Just wondering if anyone has thoughts or if I'm alone on this one. It just really struck me.
I'm imagining someone saying the sentence and then using their fingers sarcastically when they come to the word "rape", the sentence looks so snide somehow.
I fully agree that it should say "allegedly raped" or something similar.
I remember a conversation with a friend when I was back in college about male rape, and my poor innocent brain couldn't understand the concept at all
I think there is a lot of ignorance around the subject, and huge amounts of shame. Headlines like that just add to the ignorance IMO.
Oh wow those inverted commas are very dodgy, I totally agree SugarKK
Snide, that's the word my stupid brain has been searching for. That's exactly what I mean, Cabbagehead.

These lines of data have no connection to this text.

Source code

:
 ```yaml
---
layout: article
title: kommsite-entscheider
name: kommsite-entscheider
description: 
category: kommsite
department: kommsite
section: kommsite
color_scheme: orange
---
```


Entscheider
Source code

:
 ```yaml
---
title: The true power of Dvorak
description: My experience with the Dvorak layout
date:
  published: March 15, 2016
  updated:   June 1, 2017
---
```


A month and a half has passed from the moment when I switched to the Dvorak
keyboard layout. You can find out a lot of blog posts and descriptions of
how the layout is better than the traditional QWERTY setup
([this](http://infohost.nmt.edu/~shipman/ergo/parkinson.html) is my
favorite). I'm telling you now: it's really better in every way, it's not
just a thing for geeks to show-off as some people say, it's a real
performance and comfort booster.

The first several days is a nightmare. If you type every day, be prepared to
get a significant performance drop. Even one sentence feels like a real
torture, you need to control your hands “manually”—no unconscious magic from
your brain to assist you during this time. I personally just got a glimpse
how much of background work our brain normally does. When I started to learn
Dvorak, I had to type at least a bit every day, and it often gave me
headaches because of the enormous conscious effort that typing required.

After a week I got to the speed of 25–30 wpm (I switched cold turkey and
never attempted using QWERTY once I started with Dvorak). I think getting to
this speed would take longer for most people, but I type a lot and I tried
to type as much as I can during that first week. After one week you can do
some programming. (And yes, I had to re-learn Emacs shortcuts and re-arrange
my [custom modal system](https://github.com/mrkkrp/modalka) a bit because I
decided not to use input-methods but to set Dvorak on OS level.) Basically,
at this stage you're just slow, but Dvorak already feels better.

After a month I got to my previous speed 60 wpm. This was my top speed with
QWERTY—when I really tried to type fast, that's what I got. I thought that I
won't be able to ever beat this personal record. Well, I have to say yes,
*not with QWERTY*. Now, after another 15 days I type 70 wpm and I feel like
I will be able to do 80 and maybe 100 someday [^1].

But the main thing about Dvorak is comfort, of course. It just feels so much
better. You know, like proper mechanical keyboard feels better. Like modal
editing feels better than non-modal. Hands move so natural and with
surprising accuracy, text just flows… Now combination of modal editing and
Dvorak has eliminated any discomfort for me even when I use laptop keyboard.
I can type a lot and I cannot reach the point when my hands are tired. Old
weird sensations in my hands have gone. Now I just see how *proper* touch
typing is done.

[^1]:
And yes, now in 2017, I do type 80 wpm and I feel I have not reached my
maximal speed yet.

I've tweeted them about it but no response yet. It's such a popular website and to have that snide (thank you) remark on it's home page is just so disturbing when it's such a serious assault that allegedly happened.
Yeah, there's something nasty about that. "Man allegedly raped" would be much better.

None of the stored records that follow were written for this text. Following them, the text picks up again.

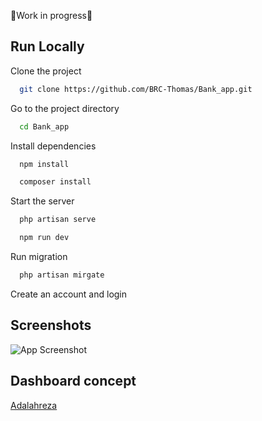 
🚧Work in progress🚧

## Run Locally

Clone the project

```bash
  git clone https://github.com/BRC-Thomas/Bank_app.git
```

Go to the project directory

```bash
  cd Bank_app
```

Install dependencies

```bash
  npm install

  composer install
```

Start the server

```bash
  php artisan serve

  npm run dev
```

Run migration

```bash
  php artisan mirgate
```


Create an account and login


## Screenshots

![App Screenshot](https://i.imgur.com/l9EMeKt.png)


## Dashboard concept

[Adalahreza](https://dribbble.com/shots/20482332-BankBoard-Dashboard)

It's a much less serious story, but did anyone catch that Daily Mail headline the other day - "Sienna Miller 'gives birth' to baby girl". I couldn't for the life of me understand what the inverted commas implied. Apparently it's just that the story wasn't confirmed yet, but it looked really weird...

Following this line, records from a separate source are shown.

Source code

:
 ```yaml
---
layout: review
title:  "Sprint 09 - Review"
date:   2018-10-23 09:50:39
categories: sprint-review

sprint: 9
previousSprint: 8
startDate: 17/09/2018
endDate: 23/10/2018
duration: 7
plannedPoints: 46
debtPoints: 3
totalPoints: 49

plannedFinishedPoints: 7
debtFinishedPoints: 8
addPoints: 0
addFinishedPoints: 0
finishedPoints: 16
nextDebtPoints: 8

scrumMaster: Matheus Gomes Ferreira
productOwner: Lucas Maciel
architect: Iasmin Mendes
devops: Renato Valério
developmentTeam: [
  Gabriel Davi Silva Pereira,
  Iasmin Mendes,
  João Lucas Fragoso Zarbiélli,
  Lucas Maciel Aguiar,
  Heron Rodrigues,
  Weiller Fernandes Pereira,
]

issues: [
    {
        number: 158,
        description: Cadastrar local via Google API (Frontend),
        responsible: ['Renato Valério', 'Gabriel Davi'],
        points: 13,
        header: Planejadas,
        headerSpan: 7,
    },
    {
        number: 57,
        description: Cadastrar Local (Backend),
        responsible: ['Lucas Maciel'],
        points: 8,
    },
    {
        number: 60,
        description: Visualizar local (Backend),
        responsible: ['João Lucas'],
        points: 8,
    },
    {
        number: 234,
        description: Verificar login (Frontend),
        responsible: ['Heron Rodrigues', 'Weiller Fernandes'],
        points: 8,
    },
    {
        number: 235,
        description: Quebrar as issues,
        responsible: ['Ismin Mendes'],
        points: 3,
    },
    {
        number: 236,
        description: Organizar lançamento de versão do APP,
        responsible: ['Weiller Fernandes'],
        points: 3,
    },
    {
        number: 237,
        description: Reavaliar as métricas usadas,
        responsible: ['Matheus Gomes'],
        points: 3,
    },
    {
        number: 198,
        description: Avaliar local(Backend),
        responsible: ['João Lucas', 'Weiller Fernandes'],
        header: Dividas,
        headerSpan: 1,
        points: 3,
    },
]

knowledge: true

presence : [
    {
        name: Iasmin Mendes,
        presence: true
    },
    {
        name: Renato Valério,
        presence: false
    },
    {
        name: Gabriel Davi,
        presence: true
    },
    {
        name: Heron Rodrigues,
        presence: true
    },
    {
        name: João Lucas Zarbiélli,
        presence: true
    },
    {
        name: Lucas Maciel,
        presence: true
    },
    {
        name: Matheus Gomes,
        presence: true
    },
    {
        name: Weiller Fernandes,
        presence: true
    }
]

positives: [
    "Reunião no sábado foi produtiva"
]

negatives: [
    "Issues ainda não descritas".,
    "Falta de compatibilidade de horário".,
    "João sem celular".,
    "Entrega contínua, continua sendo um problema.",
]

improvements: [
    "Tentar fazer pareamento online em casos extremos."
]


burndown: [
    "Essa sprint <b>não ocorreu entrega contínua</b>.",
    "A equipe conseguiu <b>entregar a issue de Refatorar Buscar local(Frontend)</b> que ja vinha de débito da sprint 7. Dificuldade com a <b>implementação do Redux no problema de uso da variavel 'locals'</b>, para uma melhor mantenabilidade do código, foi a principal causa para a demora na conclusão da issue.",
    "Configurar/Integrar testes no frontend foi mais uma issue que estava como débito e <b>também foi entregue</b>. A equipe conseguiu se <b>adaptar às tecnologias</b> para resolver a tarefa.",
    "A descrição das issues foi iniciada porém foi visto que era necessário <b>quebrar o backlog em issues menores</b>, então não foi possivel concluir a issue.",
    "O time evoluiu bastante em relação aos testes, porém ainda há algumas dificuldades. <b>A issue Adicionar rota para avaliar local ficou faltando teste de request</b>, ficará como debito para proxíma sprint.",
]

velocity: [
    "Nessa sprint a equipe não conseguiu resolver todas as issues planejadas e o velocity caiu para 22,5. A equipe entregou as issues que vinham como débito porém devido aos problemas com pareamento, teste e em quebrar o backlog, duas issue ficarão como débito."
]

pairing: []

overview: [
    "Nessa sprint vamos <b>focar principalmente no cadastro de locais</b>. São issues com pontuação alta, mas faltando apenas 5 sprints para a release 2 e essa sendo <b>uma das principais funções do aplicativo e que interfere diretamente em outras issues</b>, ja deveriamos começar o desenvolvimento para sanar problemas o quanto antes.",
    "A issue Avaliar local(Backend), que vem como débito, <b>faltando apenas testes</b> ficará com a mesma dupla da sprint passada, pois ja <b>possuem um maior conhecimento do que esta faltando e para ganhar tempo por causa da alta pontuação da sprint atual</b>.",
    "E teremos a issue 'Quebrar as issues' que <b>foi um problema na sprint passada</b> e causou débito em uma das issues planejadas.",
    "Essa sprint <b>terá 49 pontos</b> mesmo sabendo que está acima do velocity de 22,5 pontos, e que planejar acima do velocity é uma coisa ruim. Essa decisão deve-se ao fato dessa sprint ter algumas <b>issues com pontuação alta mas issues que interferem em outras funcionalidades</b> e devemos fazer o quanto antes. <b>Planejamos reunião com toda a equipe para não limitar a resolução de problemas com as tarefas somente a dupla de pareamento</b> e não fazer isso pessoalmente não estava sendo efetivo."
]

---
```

[quote="Flower Girl":22vcft9d]Yeah, there's something nasty about that. "Man allegedely raped" would be much better.
It's a much less serious story, but did anyone catch that Daily Mail headline the other day - "Sienna Miller 'gives birth' to baby girl". I couldn't for the life of me understand what the inverted commas implied. Apparently it's just that the story wasn't confirmed yet, but it looked really weird...[/quote:22vcft9d]
That is so strange - maybe these air quotes mean something else in journalistic terms? But I'd read that headline as "Sienna Miller says she's given birth but we don't really believe her". Maybe these commas mean "alleged" in journo language and we just haven't caught up on it??
That's disgraceful. Even if it were a man or a woman, they should have reworded it.
Rape is rape. It doesn't matter what the gender is of the victim.
Agree katief, I can't imagine the outrage if the headline was "Woman "raped" in city centre attack".
If anyone is on Twitter and wants to let them know, it's @independent_ie
+ 1 To the above.
It belittles a very serious situation and only adds to the stigma/shame/lack of understanding in relation to the topic. It would NEVER happen if the story was about a female.
This is a completely inappropriate use of the quotation marks, however I don't think this has anything to do with it being about a male victim.
The article reads like any might about a similar crime about a female; alleged rape is used in it, along with a description of the attacker and an urgent plea for witnesses.
I think the commas are used in this instance as, to the best of my knowledge, a male cannot be charged with raping another male. The actual crime is buggery. The journalist used the word rape to describe the lack of consent to the act in question.